Government student selected among MSNBC's Women in Politics

NMSU government student selected among MSNBC’s Women in Politics

New Mexico State University student Rylee Stenberg has been named one of MSNBC’s 2014 Women in Politics (College Edition).


Rylee Stenberg meets New Mexico Governor Susana Martinez, a politician she said she grealty admires. (Courtesy Photo)

 

NMSU student Rylee Stenberg (left) volunteers at a blood drive as president of the National Society of Collegiate Scholars. (Courtesy photo)

A government major in NMSU’s College of Arts and Sciences, Stenberg is involved in numerous campus organizations. She served as president of NMSU’s chapter of the National Society of Collegiate Scholars and as a senator of the Associated Students of NMSU. She’s also a member of NMSU’s Model United Nations team.

“If you can find what you’re passionate about and pursue that to the fullest, that’s the most rewarding experience you can have in college,” she said.

MSNBC’s Women in Politics series recognizes “promising women leaders in student government on college and university campuses across the country.” Stenberg was honored for “making a difference not only through key issues on campus, but in bridging the gender gap in politics.”

Stenberg spent the past summer in Santa Fe interning for Think New Mexico, a nonpartisan think tank that works on healthcare and education policy and economic development. Stenberg’s focus was healthcare policy and food tax alternatives.

A Las Cruces native, Stenberg graduated from Logan High School in Quay County, New Mexico before returning to her hometown to attend NMSU. She started out as a biochemistry major before making the switch to government.

“I love chemistry and I love math, but I didn’t want to be stuck in a lab my whole life. I’m more extroverted than that,” she said. “I love helping people and I thought I could really change people’s lives in government.”

Stenberg will graduate in May 2015 and plans to complete a master’s degree in business and attend law school.

Her lifelong goals include becoming a U.S. senator and opening her own law firm.

“I definitely want to come back to New Mexico and work on public policy,” she said. “I’m interested in education because even though we are producing more high school grads, the quality is still suffering – we still consistently perform at the bottom of the scale. I want to make sure lottery scholarship continues.
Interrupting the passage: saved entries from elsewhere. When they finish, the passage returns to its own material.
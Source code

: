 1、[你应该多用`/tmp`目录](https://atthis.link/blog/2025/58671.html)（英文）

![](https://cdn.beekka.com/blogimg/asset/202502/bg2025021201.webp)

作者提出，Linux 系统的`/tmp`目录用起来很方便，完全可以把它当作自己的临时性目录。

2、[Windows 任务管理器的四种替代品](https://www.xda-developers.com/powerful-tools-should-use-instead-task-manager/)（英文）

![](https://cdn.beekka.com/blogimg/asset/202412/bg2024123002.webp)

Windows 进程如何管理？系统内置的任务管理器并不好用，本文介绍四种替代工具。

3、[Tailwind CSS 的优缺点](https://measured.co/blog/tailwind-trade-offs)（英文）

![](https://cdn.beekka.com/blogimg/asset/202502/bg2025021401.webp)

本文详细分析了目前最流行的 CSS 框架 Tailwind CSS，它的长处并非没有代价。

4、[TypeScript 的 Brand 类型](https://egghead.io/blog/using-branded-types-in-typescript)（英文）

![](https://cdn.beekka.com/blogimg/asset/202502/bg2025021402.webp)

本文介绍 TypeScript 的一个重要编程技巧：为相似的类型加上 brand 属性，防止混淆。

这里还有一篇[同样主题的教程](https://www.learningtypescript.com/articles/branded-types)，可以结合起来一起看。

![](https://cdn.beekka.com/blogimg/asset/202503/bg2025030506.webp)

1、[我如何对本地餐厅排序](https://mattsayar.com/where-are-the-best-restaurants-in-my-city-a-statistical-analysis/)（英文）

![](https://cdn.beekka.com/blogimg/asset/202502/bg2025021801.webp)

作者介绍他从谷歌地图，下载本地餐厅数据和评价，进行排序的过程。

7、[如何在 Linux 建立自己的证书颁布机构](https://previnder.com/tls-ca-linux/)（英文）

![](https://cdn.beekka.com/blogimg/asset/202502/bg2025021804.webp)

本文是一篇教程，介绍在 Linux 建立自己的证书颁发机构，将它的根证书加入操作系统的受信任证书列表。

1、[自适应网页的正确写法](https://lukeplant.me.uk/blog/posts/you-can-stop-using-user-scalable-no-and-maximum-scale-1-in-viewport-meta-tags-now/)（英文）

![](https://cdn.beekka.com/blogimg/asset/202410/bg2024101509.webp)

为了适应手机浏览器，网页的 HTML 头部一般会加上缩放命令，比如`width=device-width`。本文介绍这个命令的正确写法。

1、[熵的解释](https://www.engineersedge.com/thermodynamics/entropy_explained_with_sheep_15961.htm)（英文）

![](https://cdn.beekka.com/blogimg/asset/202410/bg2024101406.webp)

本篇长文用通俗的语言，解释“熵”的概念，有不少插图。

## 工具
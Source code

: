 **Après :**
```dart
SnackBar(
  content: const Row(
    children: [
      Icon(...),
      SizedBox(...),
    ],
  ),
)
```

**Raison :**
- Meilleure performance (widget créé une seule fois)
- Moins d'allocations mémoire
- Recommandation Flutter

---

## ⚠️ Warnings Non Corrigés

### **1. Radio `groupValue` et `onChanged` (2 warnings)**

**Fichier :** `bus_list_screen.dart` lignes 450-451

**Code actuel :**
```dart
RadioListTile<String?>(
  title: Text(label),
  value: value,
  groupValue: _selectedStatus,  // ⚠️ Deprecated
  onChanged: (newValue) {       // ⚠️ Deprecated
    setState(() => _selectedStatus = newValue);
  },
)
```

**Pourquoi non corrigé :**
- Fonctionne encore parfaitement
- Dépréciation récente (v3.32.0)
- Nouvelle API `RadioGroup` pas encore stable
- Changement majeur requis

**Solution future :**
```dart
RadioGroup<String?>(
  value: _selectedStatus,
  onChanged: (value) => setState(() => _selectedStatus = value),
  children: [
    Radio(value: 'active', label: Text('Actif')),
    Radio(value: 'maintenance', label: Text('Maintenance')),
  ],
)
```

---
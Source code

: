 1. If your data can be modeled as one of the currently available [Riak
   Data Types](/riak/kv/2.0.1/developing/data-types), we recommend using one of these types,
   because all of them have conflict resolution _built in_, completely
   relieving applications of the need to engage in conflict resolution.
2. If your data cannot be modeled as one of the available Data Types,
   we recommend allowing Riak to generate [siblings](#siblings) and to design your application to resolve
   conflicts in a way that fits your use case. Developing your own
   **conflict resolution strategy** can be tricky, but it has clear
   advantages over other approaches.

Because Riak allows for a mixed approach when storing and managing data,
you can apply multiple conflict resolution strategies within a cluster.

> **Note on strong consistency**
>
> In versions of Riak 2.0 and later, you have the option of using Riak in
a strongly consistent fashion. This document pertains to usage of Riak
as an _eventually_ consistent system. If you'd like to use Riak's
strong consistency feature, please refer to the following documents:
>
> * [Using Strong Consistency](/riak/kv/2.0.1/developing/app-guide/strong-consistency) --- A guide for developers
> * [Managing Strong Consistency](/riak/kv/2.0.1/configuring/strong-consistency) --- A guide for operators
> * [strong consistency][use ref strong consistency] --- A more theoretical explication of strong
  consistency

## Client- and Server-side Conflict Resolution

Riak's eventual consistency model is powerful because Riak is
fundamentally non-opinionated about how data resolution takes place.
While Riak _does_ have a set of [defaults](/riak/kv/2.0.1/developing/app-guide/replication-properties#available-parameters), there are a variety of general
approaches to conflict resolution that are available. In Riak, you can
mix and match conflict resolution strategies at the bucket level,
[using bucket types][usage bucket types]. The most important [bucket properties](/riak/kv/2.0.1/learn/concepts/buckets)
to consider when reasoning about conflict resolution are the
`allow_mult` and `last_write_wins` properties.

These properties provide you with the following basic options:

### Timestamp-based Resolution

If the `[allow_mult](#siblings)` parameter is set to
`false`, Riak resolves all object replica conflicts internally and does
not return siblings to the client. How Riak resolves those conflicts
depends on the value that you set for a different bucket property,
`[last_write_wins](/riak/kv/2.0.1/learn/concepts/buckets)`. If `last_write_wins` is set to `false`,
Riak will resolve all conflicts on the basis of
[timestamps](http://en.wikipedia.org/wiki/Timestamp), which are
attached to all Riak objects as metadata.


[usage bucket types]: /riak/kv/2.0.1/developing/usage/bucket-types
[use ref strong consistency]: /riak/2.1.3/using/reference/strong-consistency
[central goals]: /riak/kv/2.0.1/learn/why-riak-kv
I would like to see tax reform in our state.”

Stenberg cites politicians Condoleezza Rice and New Mexico Governor Susana Martinez as her role models, but she also named NMSU government professor Neil Harvey as being an important influence on her choices.

“He’s probably been the biggest influence on my college career,” she said. “Not only did he consistently advise me, but he mentored me on immigration policy when I interned with the American Civil Liberties Union of New Mexico. He’s definitely influenced my way of thinking and helped me grow.”

At this year’s Model United Nations Conference, Stenberg was recognized for her position paper and as outstanding delegate in her committee.